One thing you need to have in order to be a successful writer is a thick skin. First of all, let me just say, you’ll never make it in this business if you’re thin skinned. Why? Because not everyone is going to like your book.
Some people will say it sucks.
I remember when I self-published my first book, HOLY CRAP AND THE JUDGMENT DAY BLUES, over on Amazon – I was excited. I couldn’t wait to put my baby out there for mass consumption. In my head, I believed it would be this awesome bestseller and the reviews would all be spectacular. And while it sold, the few copies I managed to push, I waited for the praise to come rolling in.
The wait was agonizing in and of itself, but when the first ones came in, I was thrilled. I got a handful of four and five star reviews! I was on cloud nine, floating above the world on wings of pure amber. And then, like Icarus, I flew to close to the sun and got burned. I fell from the sky like the Fallen Star and hit the earth with my first negative review.
One fucking star. It was like getting shot.

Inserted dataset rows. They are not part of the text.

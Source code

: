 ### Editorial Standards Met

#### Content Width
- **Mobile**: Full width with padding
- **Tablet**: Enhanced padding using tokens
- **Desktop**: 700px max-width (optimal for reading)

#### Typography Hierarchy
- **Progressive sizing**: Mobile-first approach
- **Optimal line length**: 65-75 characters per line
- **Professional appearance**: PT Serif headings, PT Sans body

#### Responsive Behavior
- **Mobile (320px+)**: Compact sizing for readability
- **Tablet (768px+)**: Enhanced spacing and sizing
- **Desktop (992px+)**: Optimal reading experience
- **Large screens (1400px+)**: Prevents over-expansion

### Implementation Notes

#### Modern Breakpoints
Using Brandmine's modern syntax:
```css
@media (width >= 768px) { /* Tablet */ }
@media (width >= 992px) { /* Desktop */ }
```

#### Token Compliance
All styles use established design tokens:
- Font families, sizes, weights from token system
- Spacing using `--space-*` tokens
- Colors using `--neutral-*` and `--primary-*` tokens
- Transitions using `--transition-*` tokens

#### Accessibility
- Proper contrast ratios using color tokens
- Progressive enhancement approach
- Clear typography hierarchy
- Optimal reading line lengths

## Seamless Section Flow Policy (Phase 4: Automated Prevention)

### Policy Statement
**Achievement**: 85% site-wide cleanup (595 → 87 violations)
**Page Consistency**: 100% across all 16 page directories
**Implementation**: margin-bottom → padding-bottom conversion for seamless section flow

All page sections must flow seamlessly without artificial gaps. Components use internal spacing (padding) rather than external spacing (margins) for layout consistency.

When I read the comments, I was enraged. I wanted to email the reviewer and curse them out, I wanted to blow up their house and set fire to their children. I wanted payback. I remember reading the review a handful of times with my blood boiling – I even started writing a response to their heartless review. How dare they criticize my book and point out its flaws!
And then I stopped.
What was the point writing these people back? I mean, art is subjective. What works for one person isn’t going to work for another person, right? Some grammar errors easily overlooked by one person might really throw a person for a loop and take them right out of the story. It wasn’t the reviewers fault they didn’t like the book, it was mine as the author. Their points were as valid as the positive ones and I had to embrace that.
I stopped writing the hateful response. I calmed down. Not entirely, I mean when I go back and re-read it I still get a little upset. Its like you’re showing off you baby at work when one of your colleagues comes over and says, “That’s one ugly fucking baby.”
I will tell you more of my encounters with bad reviews and critiques in the upcoming blogs, but I thought I’d share this little bit of a truth nugget. Be ready for it, is all I’m saying. And if you can’t take negative feedback, don’t publish. Because you’re going to get it in fucking spades, especially on the internet.
Ride out your emotion. Know its okay to be disappointed and saddened by bad reviews. Hell, get mad. But then absorb it, take it in and analyze it carefully, constructively, and with an open mind and a gentle heart.
Then grow.
And if you run into them in the real world, punch them in the face.